SCOTUS is not expanding their role...they are restricting executive powers and making congress do their job.
> SCOTUS is not expanding their role...they are restricting executive powers and making congress do their job
False. Congress delegated their powers to parts of the executive branch. If they feel the executive is abusing that delegation, congress can take it away at any time. It is not the job of the SCOTUS to pretend they're congress and take action on behalf of congress as they have been doing lately. All of this is blatantly partisan.
Congress created the CFPB for example, delegated some authority to the executive branch and insulated the CFPB head from presidential authority (so they could not be fired at will). The Supreme Court decided to insert their own opinion that the president has absolute authority over it, despite congress being the one creating it.

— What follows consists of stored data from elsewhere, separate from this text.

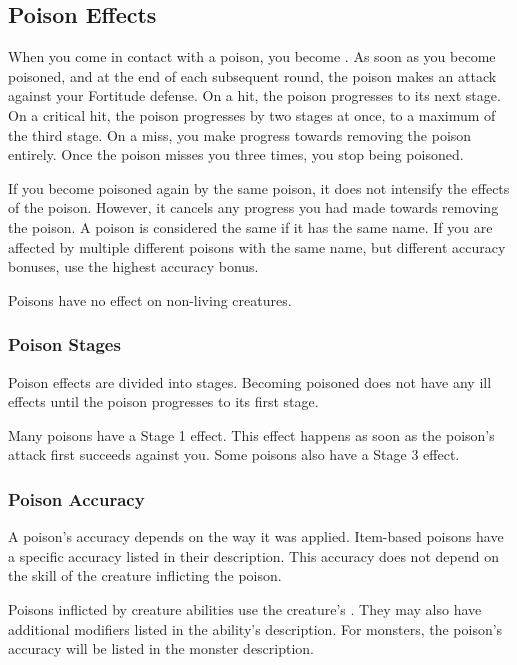     \subsection{Poison Effects}\label{Poison Effects}
        When you come in contact with a poison, you become .
        As soon as you become poisoned, and at the end of each subsequent round, the poison makes an attack against your Fortitude defense.
        On a hit, the poison progresses to its next stage.
        On a critical hit, the poison progresses by two stages at once, to a maximum of the third stage.
        On a miss, you make progress towards removing the poison entirely.
        Once the poison misses you three times, you stop being poisoned.

        If you become poisoned again by the same poison, it does not intensify the effects of the poison.
        However, it cancels any progress you had made towards removing the poison.
        A poison is considered the same if it has the same name.
        If you are affected by multiple different poisons with the same name, but different accuracy bonuses, use the highest accuracy bonus.

        Poisons have no effect on non-living creatures.

        \subsubsection{Poison Stages}
            Poison effects are divided into stages.
            Becoming poisoned does not have any ill effects until the poison progresses to its first stage.

            Many poisons have a Stage 1 effect.
            This effect happens as soon as the poison's attack first succeeds against you.
            Some poisons also have a Stage 3 effect.

        \subsubsection{Poison Accuracy}
            A poison's accuracy depends on the way it was applied.
            Item-based poisons have a specific accuracy listed in their description.
            This accuracy does not depend on the skill of the creature inflicting the poison.

            Poisons inflicted by creature abilities use the creature's .
            They may also have additional modifiers listed in the ability's description.
            For monsters, the poison's accuracy will be listed in the monster description.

In this case they are reviewing the funding mechanism of the CFPB and because it has no funding reviewed by congress that it might be part of the executive
branch oversight and therefore the CFPB head is able to be fired by the president. All they do is review lower court decisions, which in this case have already ruled that the president has authority...so if they did nothing it would be exactly as you don't think it should be. Again SCOTUS doesn't just decided at will what to review...again like AOC thinks they should have vacated legacy admissions...as if they could just decide to do that.
Despite congress being full of lawyers, they often miss critical things when they come up with ideas like the CFPB.
There were actually 2 different cases: Biden v. Nebraska and Department of Education v. Brown. The Department of Education "won" the latter case, because it was vacated for lack of standing. Biden lost the former case, which was decided 6-3. https://en.wikipedia.org/wiki/Biden_v._Nebraska
Recruiting students that have a high likelihood of below average academic performance and then requiring them to payback costs if they can't pass "MIT AP exams" is a recipe for failure. Ironically these families would have less wealth than before because now they're in debt for what could have been free public education.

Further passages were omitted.